Column #105. First published in the St. Cloud Times online Apr. 2 2016; in print Apr. 3
“Anybody home?” How it sounds depends on who’s saying it to whom. UPS driver delivering a package. Grandparents greeting grandkids. Federal agents with a warrant.
I recently heard it in a whole different context, one that gave it a somber meaning. It was near the beginning of “Time Out of Mind,” a 2014 movie starring Richard Gere that had a special screening at Parkwood Cinema last month, sponsored by the St. Cloud Coalition for Homeless Men.
You hear “Richard Gere,” you think wealthy corporate raider Edward Lewis in 1990’s “Pretty Woman.” Forget it.
In “Time Out of Mind,” Gere is George: homeless, jobless, estranged from his daughter. The movie begins with a building manager’s ejecting him from a makeshift bathtub bed in an abandoned apartment. And very soon after, we hear a voice asking, “Anybody home?”
The movie is an unblinking, relentless riff on that question turned inside out: “Home, anybody?”
“Homelessness” is one of those nouns that play tricks on us. We think that when we’ve named something we’ve “got it,” understand it, and can move on to something else.
But homelessness is not static, not fixed, not even knowable for those of us who have homes to go to every night and wake up in every morning.
I was riveted by “Time Out of Mind” because it stretches homelessness across days and nights and weeks and months, from winter to spring. It’s usually a reproach to a movie to say “it seems long,” but in this case that is part of its brilliance as story and lesson.
The movie manages to convey at a visceral level several realities of homelessness.

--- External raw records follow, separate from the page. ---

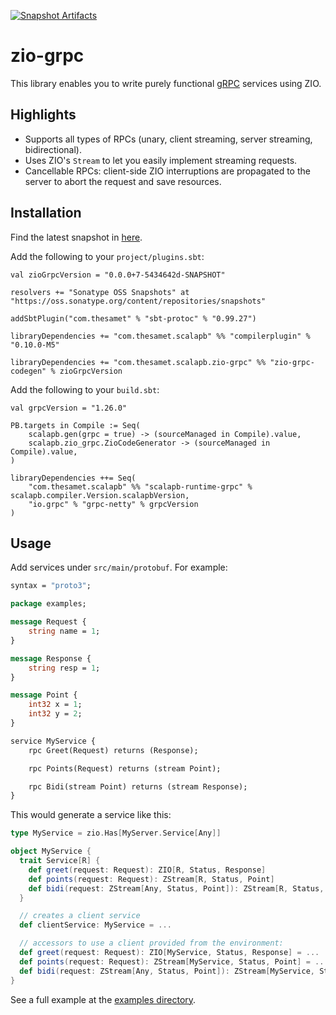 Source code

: [![Snapshot Artifacts][Badge-SonatypeSnapshots]][Link-SonatypeSnapshots]

# zio-grpc

This library enables you to write purely functional [gRPC](https://grpc.io/) services using ZIO.

## Highlights

* Supports all types of RPCs (unary, client streaming, server streaming, bidirectional).
* Uses ZIO's `Stream` to let you easily implement streaming requests.
* Cancellable RPCs: client-side ZIO interruptions are propagated to the server to abort the request and save resources.

## Installation

Find the latest snapshot in [here](https://oss.sonatype.org/content/repositories/snapshots/com/thesamet/scalapb/zio-grpc/zio-grpc-core_2.13/).

Add the following to your `project/plugins.sbt`:

    val zioGrpcVersion = "0.0.0+7-5434642d-SNAPSHOT"

    resolvers += "Sonatype OSS Snapshots" at "https://oss.sonatype.org/content/repositories/snapshots"

    addSbtPlugin("com.thesamet" % "sbt-protoc" % "0.99.27")

    libraryDependencies += "com.thesamet.scalapb" %% "compilerplugin" % "0.10.0-M5"

    libraryDependencies += "com.thesamet.scalapb.zio-grpc" %% "zio-grpc-codegen" % zioGrpcVersion

Add the following to your `build.sbt`:

    val grpcVersion = "1.26.0"

    PB.targets in Compile := Seq(
        scalapb.gen(grpc = true) -> (sourceManaged in Compile).value,
        scalapb.zio_grpc.ZioCodeGenerator -> (sourceManaged in Compile).value,
    )

    libraryDependencies ++= Seq(
        "com.thesamet.scalapb" %% "scalapb-runtime-grpc" % scalapb.compiler.Version.scalapbVersion,
        "io.grpc" % "grpc-netty" % grpcVersion
    )

## Usage

Add services under `src/main/protobuf`. For example:

```protobuf
syntax = "proto3";

package examples;

message Request {
    string name = 1;
}

message Response {
    string resp = 1;
}

message Point {
    int32 x = 1;
    int32 y = 2;
}

service MyService {
    rpc Greet(Request) returns (Response);

    rpc Points(Request) returns (stream Point);

    rpc Bidi(stream Point) returns (stream Response);
}
```

This would generate a service like this:
```scala
type MyService = zio.Has[MyServer.Service[Any]]

object MyService {
  trait Service[R] {
    def greet(request: Request): ZIO[R, Status, Response]
    def points(request: Request): ZStream[R, Status, Point]
    def bidi(request: ZStream[Any, Status, Point]): ZStream[R, Status, Response]
  }

  // creates a client service
  def clientService: MyService = ...

  // accessors to use a client provided from the environment:
  def greet(request: Request): ZIO[MyService, Status, Response] = ...
  def points(request: Request): ZStream[MyService, Status, Point] = ...
  def bidi(request: ZStream[Any, Status, Point]): ZStream[MyService, Status, Response] = ...
}
```

See a full example at the [examples directory](https://github.com/scalapb/zio-grpc/tree/master/examples).

[Link-SonatypeSnapshots]: https://oss.sonatype.org/content/repositories/snapshots/com/thesamet/scalapb/zio-grpc/zio-grpc-core_2.13/ "Sonatype Snapshots"
[Badge-SonatypeSnapshots]: https://img.shields.io/nexus/s/https/oss.sonatype.org/com.thesamet.scalapb.zio-grpc/zio-grpc-core_2.13.svg "Sonatype Snapshots"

First, invisibility. In scene after scene, the life of New York City swirls around George — people coming and going in cars and taxis, talking on cellphones, bopping in to restaurants, flirting, arguing. It’s as if George isn’t there; he is truly hidden in plain sight.
In the discussion period after the movie, several of the men who experience homelessness right here every day — every day — acknowledged this invisibility is lived reality. The people you see on the street corners holding signs and asking for help are a tiny fraction of the homeless, almost all of whom are, well, invisible. And here’s a situation right out of Kafka or Vonnegut: you’re homeless and need a post office box, but you can’t get a post office box unless you have a fixed address.

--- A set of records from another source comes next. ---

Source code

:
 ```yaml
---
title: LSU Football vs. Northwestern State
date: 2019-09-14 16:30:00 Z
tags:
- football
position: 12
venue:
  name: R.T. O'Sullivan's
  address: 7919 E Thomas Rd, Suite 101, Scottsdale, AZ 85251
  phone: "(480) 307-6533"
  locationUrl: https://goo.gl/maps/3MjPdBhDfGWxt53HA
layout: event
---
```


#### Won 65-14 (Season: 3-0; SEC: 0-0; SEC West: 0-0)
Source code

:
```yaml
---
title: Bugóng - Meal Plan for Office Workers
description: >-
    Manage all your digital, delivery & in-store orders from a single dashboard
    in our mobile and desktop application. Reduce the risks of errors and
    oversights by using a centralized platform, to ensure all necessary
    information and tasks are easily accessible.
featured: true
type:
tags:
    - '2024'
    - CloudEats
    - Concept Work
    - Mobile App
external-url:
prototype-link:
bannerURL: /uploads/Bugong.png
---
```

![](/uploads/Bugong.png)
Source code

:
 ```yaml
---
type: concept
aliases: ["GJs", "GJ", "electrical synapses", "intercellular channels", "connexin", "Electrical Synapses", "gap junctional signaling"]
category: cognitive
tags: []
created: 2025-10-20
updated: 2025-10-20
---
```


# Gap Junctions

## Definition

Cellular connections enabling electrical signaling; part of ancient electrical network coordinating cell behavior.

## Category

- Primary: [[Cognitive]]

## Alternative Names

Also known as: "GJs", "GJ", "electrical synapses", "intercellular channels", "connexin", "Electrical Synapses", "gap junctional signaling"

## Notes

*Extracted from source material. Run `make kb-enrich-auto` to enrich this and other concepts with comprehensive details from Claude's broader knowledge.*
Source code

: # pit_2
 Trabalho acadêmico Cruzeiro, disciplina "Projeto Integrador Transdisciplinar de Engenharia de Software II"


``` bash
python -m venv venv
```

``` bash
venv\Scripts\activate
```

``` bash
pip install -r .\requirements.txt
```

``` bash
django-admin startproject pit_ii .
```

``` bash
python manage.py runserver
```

Second, the pattern of denial. Time and again when someone asks George how he is, he says “Fine” or “OK.” He has clearly internalized the opinion the public generally has about the homeless — that they should be ashamed, that not having a home is their fault, their own fault, their own great fault. To deflect judgment, George sometimes replies, “I’m in transition.”

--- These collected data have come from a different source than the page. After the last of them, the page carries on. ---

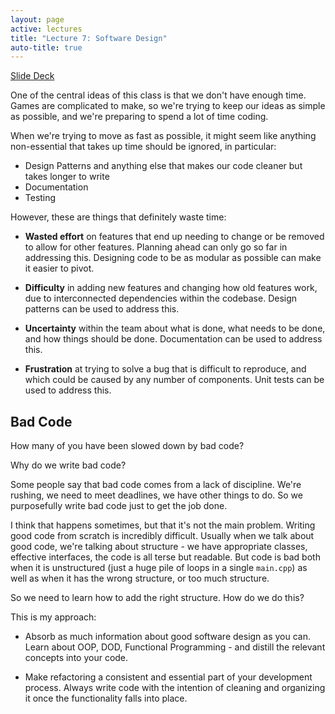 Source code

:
 ```yaml
---
layout: page
active: lectures
title: "Lecture 7: Software Design"
auto-title: true
---
```



<a href="https://docs.google.com/presentation/d/10qUs3HXhfZMF6fia7hmKYRAJU4jUfSal0slutLOotLI/edit?usp=sharing" class="btn btn-info">Slide Deck</a>


One of the central ideas of this class is that we don't have enough time.
Games are complicated to make, so we're trying to keep our ideas as simple as possible,
and we're preparing to spend a lot of time coding.

When we're trying to move as fast as possible, it might seem like anything non-essential that takes up time should be ignored, in particular:

- Design Patterns and anything else that makes our code cleaner but takes longer to write
- Documentation
- Testing

However, these are things that definitely waste time:

- **Wasted effort** on features that end up needing to change or be removed to allow for other features.
  Planning ahead can only go so far in addressing this.
  Designing code to be as modular as possible can make it easier to pivot.

- **Difficulty** in adding new features and changing how old features work, due to interconnected dependencies within the codebase.
  Design patterns can be used to address this.

- **Uncertainty** within the team about what is done, what needs to be done, and how things should be done.
  Documentation can be used to address this.

- **Frustration** at trying to solve a bug that is difficult to reproduce, and which could be caused by any number of components.
  Unit tests can be used to address this.


## Bad Code

How many of you have been slowed down by bad code?

Why do we write bad code?

Some people say that bad code comes from a lack of discipline.
We're rushing, we need to meet deadlines, we have other things to do.
So we purposefully write bad code just to get the job done.

I think that happens sometimes, but that it's not the main problem.
Writing good code from scratch is incredibly difficult.
Usually when we talk about good code, we're talking about structure -
we have appropriate classes, effective interfaces, the code is all terse but readable.
But code is bad both when it is unstructured (just a huge pile of loops in a single `main.cpp`)
as well as when it has the wrong structure, or too much structure.

So we need to learn how to add the right structure.
How do we do this?

This is my approach:

- Absorb as much information about good software design as you can.
  Learn about OOP, DOD, Functional Programming - and distill the relevant concepts into your code.

- Make refactoring a consistent and essential part of your development process.
  Always write code with the intention of cleaning and organizing it once the functionality falls into place.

In the discussion period we heard George’s behavior is common and familiar. No one wants to say how bad it is.
Third, the noise. I used to think “sound mixing” an esoteric Academy Award category, but no longer. To be sure, New York is louder, more frenzied than St. Cloud, but it’s Big Apple to small apple, not apples and oranges. George is almost never in a silent place. Sirens, horns, jackhammers, pagers in the emergency room, the unstoppable talkers in the shelters — the din is incessant. I hadn’t realized before how precious is the quiet that I take for granted inside our house. There are moments when Gere’s expression shows the almost superhuman effort it takes just to tune the racket out.
Fourth, the reality of shelters. We have to be grateful for The Salvation Army, and for the congregations committed to the Church of the Week program managed by Place of Hope — God bless ‘em! — but mats on church basement floors are no more appealing than the places on the screen at which George and many others line up every night — shelters with trained and paid staff, beds and lockers, but no real privacy.
Homelessness has moved into public consciousness in recent years, and lots of people and institutions and organizations are working to address it. But a March 24 Times story makes clear that the problem is staying ahead of the solutions: “Homelessness on the rise.”
By telling you what I learned from “Time Out of Mind,” I want to get you thinking about homelessness and wondering what can be done. Next month I plan to talk about something that is quite counter-intuitive — a win-win scheme that has been tried and proved in cities, counties and states. It turns “Anybody home?” into “Home, anybody?” It saves public money and increases social capital. I’m hoping to persuade you that we should try it.